If you want to post the code here I’ll be happy to look. I imagine the others here will as well.

GPU: I do a fair bit of compute shader work so have some experience with this. The answer is a big “maybe, but probably not.” If you have to read anything back from GPU memory to the CPU side then no, unfortunately this is still too slow on GPU to be very helpful unless your math is ridiculously heavy (even in my case the GPU would end up slowing things down just because of the data readback that would be required every frame, it’s a real bummer and limits me quite a bit).

It can take 10-15ms to do the first computeBuffer.GetData() call every frame even if you’re just pulling a single float out of the GPU which immediately limits you to a lower frame rate than you’re getting now. You can do stupendous amounts of work on the GPU in virtually zero time, but the readback to the CPU can kill you. So in your case you’re probably better off not wasting time with the GPU.

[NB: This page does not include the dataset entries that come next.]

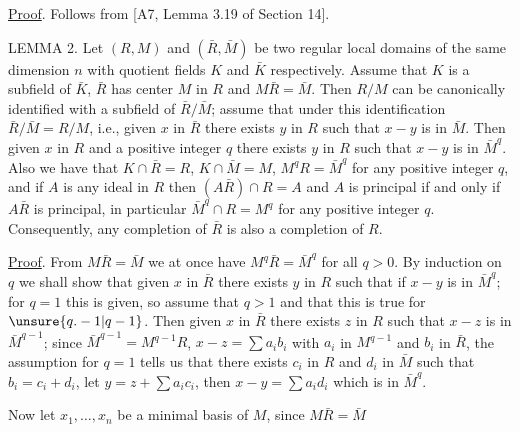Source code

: 
\uline{Proof}. Follows from [A7, Lemma 3.19 of Section 14].

LEMMA 2. Let $(R,M)$ and $(\bar R,\bar M)$ be two regular local domains of the same dimension $n$ with quotient fields $K$ and $\bar K$ respectively. Assume that $K$ is a subfield of $\bar K$, $\bar R$ has center $M$ in $R$ and $M\bar R=\bar M$. Then $R/M$ can be canonically identified with a subfield of $\bar R/\bar M$; assume that under this identification $\bar R/\bar M=R/M$, i.e., given $x$ in $\bar R$ there exists $y$ in $R$ such that $x-y$ is in $\bar M$. Then given $x$ in $R$ and a positive integer $q$ there exists $y$ in $R$ such that $x-y$ is in $\bar M^q$. Also we have that $K\cap\bar R=R$, $K\cap\bar M=M$, $M^qR=\bar M^q$ for any positive integer $q$, and if $A$ is any ideal in $R$ then $(A\bar R)\cap R=A$ and $A$ is principal if and only if $A\bar R$ is principal, in particular $\bar M^q\cap R=M^q$ for any positive integer $q$. Consequently, any completion of $\bar R$ is also a completion of $R$.

\uline{Proof}. From $M\bar R=\bar M$ we at once have $M^q\bar R=\bar M^q$ for all $q>0$. By induction on $q$ we shall show that given $x$ in $\bar R$ there exists $y$ in $R$ such that if $x-y$ is in $\bar M^q$; for $q=1$ this is given, so assume that $q>1$ and that this is true for $\unsure{q.-1|q-1}$. Then given $x$ in $\bar R$ there exists $z$ in $R$ such that $x-z$ is in $\bar M^{q-1}$; since $\bar M^{q-1}=M^{q-1}R$, $x-z=\sum a_ib_i$ with $a_i$ in $M^{q-1}$ and $b_i$ in $\bar R$, the assumption for $q=1$ tells us that there exists $c_i$ in $R$ and $d_i$ in $\bar M$ such that $b_i=c_i+d_i$, let $y=z+\sum a_ic_i$, then $x-y=\sum a_id_i$ which is in $\bar M^q$.

Now let $x_1,\ldots,x_n$ be a minimal basis of $M$, since $M\bar R=\bar M$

The GPU is also a lousy place to do logic, so by your description of your code with the “if” statements, it’s probably not a good GPU candidate anyway even if the data readback was fast. CPU rocks at logic, very fast, but the GPU is slow because the processors can only process one branch at a time, so a single “if” can cut the speed in half and you start to lose the benefit of the high level of parallelization on it. A couple years ago I wrote a really big compute shader with maybe three to five “if” statements in it. By doing some math tricks to get rid of those “ifs”, the whole thing sped up around 500%. It sounds like you probably have a lot of divergence, so it’ll probably be slow. The readback to the CPU side would kill you anyway if you have to do even one for any amount of data at all.

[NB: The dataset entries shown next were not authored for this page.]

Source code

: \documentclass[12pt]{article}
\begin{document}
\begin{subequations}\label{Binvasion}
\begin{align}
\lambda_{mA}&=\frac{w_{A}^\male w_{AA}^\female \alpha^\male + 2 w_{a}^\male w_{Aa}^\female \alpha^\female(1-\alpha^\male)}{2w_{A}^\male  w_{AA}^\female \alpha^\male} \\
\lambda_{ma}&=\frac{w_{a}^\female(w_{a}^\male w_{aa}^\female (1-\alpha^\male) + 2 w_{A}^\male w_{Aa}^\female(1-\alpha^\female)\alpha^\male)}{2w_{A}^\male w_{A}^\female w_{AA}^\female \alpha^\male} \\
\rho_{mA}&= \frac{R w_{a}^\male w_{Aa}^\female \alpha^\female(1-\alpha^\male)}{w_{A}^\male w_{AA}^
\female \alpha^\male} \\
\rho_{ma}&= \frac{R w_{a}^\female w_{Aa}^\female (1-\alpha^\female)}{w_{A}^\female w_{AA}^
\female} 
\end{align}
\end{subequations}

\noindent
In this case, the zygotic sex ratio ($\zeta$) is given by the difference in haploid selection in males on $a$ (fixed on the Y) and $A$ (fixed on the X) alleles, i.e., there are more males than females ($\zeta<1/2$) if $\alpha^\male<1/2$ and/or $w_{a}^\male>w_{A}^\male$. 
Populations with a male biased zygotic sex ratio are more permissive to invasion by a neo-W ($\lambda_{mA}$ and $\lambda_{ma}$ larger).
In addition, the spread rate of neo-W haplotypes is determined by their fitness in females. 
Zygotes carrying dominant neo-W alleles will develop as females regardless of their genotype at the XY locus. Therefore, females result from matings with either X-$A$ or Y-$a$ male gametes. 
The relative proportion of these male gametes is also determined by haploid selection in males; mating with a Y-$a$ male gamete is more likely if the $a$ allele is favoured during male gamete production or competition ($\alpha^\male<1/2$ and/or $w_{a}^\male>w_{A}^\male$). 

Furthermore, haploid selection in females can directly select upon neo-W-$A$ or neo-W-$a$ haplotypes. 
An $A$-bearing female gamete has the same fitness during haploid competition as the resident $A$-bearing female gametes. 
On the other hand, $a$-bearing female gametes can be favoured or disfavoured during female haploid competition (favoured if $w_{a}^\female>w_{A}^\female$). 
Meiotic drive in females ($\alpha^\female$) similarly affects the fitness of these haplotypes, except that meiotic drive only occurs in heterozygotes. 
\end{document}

Aside: Going back to the earlier example of just using a fixed size array. If you look in the code I just posted you’ll see a few variables like this:

forcesSkinFriction.numberOfForces=0;
forcesBuoyancy.numberOfForces=0;

There are a few of those sprinkled in there. Those are counters used to say “this is how many of this type of force there is” which is used elsewhere to cycle from 0 to that number of forces. This counter just gets incremented and whatever is needed is just written straight into the array at that index when its time to compute that index. There is no List.Clear() or List.Add() or array equivalent. If I had 500 SkinFriction forces last frame but only 400 this frame, the 400 new forces are written from 0 to 400 (ok, really it’s 399 but whatever) and the original 400-500 entries just stay in the array. There’s no need to clear them. Because forcesSkinFriction.numberOfForces = 400 it won’t add those old extra 100 forces on the next frame. It just processes 0-400 and adds those to the boat and ignores 400-500 or whatever other old stuff might be up there somewhere at higher indexes.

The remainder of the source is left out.